The Weekly Google: Walter Wendler, Professional Job Applicant

This week’s featured search is a local public individual best known for regularly appearing in regional and national searches for some of the top positions in academe. Based on the places looking at him, I assume that his current job – whatever it is – involves teaching or managing or organizing stuff and things of diverse sizes and shapes in new and exciting ways for varied and sundry arcane and mysterious purposes. This man is working harder looking for a new job than Michael Brown. (Who became, after his recent awkward appearance on The Daily Show, the first individual ever to be officially declared a national disaster area. When asked to respond about whether “resigning amid criticism” from FEMA had a role in creating the shame-spiral in which he currently found himself, Brown reportedly replied, “What’s FEMA?”)

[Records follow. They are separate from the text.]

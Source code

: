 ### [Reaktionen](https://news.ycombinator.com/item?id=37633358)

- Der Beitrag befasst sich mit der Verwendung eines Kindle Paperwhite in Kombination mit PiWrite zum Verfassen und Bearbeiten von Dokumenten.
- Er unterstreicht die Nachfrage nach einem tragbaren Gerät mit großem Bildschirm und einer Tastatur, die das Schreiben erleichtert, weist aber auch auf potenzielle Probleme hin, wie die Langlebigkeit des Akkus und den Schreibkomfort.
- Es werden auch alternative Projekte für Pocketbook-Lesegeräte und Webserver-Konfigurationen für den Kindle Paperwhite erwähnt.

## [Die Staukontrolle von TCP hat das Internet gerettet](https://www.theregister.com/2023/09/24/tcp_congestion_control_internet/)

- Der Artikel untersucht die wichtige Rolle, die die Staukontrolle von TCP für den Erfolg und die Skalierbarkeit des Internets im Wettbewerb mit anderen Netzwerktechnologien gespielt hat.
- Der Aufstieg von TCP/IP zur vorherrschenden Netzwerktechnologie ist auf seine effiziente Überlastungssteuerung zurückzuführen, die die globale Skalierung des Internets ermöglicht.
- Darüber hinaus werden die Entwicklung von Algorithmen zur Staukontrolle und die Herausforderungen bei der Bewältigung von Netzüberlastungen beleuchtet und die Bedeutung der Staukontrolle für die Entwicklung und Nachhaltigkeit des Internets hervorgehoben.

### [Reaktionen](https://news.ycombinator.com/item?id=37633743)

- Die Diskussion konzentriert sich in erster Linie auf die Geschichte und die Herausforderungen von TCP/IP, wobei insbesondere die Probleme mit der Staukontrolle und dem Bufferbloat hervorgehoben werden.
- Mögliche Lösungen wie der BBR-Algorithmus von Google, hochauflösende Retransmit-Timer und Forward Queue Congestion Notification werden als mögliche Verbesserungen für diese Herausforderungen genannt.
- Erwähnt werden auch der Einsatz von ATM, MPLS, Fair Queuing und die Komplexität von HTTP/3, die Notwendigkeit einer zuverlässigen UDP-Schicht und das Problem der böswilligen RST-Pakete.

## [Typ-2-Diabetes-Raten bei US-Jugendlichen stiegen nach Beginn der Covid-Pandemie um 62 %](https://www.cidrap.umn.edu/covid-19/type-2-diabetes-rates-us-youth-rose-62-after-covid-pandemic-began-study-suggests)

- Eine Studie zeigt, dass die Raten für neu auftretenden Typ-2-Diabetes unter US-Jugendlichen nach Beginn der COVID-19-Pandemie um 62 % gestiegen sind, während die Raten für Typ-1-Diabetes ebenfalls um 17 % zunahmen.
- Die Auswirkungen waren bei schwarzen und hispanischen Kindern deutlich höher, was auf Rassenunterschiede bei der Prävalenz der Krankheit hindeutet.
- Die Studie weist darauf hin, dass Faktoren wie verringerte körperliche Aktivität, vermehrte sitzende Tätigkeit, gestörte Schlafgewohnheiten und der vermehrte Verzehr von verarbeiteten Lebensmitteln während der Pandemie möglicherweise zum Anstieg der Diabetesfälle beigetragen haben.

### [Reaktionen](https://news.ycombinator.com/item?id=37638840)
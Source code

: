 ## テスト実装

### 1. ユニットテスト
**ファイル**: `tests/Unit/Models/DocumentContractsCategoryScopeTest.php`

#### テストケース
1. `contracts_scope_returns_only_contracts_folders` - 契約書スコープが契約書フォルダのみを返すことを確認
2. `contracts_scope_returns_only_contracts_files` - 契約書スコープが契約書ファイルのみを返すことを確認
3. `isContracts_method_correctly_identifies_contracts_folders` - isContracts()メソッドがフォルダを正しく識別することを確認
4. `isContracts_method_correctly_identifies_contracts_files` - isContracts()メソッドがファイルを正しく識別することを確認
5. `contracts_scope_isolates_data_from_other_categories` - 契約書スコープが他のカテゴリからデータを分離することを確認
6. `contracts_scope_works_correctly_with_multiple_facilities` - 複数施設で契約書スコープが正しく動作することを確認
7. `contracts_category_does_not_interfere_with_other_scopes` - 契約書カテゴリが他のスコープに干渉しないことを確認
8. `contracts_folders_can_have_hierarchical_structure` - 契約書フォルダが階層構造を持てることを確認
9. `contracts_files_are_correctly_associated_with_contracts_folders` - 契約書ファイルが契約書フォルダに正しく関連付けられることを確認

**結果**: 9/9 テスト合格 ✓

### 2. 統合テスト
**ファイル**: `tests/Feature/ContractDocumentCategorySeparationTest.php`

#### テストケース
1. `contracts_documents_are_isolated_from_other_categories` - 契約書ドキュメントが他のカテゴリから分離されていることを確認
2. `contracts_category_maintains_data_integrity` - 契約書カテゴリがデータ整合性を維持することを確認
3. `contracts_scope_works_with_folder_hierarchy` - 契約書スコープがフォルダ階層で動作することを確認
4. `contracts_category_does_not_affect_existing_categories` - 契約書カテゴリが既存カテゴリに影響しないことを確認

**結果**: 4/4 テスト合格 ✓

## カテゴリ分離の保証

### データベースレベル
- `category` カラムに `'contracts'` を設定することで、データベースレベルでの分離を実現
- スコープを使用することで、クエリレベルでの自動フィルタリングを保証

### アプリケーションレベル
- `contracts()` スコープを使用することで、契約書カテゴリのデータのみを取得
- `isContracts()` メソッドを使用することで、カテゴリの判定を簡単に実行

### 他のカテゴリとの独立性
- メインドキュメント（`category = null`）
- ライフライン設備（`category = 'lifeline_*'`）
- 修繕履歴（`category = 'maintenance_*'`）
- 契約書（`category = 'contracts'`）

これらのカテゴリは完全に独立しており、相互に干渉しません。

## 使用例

Most recently, Wendler has been attached to a posting at Mississippi State University. Insiders in the search process have heaped compliments on Wendler as a “name” that has “surfaced in the MSU presidential search”. If that isn’t enough, this insider - in an almost obscene display of bootlicking - goes on to applaud Wendler as a “candidate” who “is said” by some to be “in the hunt”. High praise indeed.

Last year, Mr. Wendler unsuccessfully sought the presidency of Louisiana State University. In an often contentious final debate, the board of supervisors came to a closely divided “unanimous recommendation” to hire Sean O'Keefe. Former NASA director O’Keefe backed into the position on a technicality, impressing no one with his “exemplary record of public service.”

However, if Neil Steinberg has taught us anything, it is that most of us, like Wendler, are doomed to fail, miserably, bitterly, and unashamedly. So we, like he, must find our rewards on the road to failure, in the search if not the result. Rewards like sitting in a really nice car.

Wendler beats us to it: “Walter Wendler sunk into the driver's seat of the sleek automotive machine that was the 2006 Pontiac Solstice and admitted it felt good - much more stylish than the Ford Crown Victoria provided to him as a perk of his job.”

They gave him a Crown Vic? Who knew he was a cop?